### ASSIGNED TASK
In the records below, find the line that contains "decided to use", then transcribe it and every later line exactly, stopping at the final line.
-------
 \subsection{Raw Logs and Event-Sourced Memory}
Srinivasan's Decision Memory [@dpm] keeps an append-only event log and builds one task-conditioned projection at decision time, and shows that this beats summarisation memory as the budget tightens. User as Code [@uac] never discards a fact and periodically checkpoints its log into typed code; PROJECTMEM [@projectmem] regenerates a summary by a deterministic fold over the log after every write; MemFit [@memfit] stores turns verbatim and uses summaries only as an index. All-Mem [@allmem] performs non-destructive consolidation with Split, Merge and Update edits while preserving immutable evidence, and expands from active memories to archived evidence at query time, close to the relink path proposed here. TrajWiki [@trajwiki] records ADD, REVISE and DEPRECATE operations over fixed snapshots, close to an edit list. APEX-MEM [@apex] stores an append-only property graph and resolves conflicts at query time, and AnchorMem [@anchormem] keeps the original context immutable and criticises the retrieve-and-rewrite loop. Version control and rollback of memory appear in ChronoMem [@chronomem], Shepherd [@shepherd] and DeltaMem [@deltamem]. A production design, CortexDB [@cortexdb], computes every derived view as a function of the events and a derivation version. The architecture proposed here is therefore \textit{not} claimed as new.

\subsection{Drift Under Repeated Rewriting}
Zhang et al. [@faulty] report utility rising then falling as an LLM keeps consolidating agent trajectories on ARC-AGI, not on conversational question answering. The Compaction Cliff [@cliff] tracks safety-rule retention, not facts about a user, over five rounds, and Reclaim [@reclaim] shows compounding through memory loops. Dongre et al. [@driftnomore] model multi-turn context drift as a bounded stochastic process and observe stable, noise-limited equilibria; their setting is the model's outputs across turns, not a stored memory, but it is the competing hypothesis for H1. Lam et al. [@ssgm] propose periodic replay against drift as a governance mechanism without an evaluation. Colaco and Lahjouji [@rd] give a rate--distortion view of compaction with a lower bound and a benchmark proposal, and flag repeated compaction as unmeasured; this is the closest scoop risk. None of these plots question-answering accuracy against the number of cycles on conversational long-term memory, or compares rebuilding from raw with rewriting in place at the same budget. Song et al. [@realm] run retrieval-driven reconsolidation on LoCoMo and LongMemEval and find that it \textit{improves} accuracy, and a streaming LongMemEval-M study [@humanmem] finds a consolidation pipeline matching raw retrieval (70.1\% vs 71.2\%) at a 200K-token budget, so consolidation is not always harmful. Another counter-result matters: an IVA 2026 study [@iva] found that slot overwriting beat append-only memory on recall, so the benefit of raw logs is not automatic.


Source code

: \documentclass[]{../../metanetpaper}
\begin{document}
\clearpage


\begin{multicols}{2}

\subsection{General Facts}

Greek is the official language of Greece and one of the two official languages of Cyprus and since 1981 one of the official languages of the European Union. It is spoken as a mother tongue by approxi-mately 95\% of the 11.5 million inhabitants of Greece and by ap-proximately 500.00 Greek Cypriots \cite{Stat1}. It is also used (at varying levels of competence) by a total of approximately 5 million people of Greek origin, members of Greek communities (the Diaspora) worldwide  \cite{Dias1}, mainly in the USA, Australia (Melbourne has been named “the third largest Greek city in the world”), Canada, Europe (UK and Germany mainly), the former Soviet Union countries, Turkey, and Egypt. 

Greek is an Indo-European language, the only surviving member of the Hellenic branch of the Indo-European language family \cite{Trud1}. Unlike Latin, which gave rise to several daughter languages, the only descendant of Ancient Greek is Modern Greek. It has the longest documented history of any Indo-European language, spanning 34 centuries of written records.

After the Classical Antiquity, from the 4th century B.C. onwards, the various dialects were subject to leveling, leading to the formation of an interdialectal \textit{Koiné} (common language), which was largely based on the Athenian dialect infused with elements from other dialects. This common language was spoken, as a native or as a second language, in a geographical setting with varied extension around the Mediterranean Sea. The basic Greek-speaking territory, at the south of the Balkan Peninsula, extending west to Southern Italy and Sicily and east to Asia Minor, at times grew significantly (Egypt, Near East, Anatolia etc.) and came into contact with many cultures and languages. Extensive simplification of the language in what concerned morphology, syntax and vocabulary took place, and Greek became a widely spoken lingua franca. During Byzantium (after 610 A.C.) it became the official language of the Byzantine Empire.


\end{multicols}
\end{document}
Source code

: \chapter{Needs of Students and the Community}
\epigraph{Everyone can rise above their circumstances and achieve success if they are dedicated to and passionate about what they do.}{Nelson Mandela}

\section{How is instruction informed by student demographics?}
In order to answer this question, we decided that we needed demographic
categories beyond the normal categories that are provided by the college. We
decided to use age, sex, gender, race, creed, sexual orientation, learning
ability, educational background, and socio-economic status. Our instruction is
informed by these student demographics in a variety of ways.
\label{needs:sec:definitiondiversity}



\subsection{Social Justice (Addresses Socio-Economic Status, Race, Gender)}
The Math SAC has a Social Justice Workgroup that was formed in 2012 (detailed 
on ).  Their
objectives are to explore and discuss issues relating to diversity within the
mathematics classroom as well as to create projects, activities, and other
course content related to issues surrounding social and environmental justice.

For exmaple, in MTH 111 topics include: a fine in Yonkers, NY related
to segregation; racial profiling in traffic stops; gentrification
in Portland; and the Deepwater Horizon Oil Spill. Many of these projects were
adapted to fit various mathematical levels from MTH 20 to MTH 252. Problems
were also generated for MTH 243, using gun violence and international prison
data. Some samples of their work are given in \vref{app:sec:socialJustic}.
-------
### SOLVED EXERCISE
decided to use age, sex, gender, race, creed, sexual orientation, learning
ability, educational background, and socio-economic status. Our instruction is
informed by these student demographics in a variety of ways.
\label{needs:sec:definitiondiversity}



\subsection{Social Justice (Addresses Socio-Economic Status, Race, Gender)}
The Math SAC has a Social Justice Workgroup that was formed in 2012 (detailed 
on ).  Their
objectives are to explore and discuss issues relating to diversity within the
mathematics classroom as well as to create projects, activities, and other
course content related to issues surrounding social and environmental justice.

For exmaple, in MTH 111 topics include: a fine in Yonkers, NY related
to segregation; racial profiling in traffic stops; gentrification
in Portland; and the Deepwater Horizon Oil Spill. Many of these projects were
adapted to fit various mathematical levels from MTH 20 to MTH 252. Problems
were also generated for MTH 243, using gun violence and international prison
data. Some samples of their work are given in \vref{app:sec:socialJustic}.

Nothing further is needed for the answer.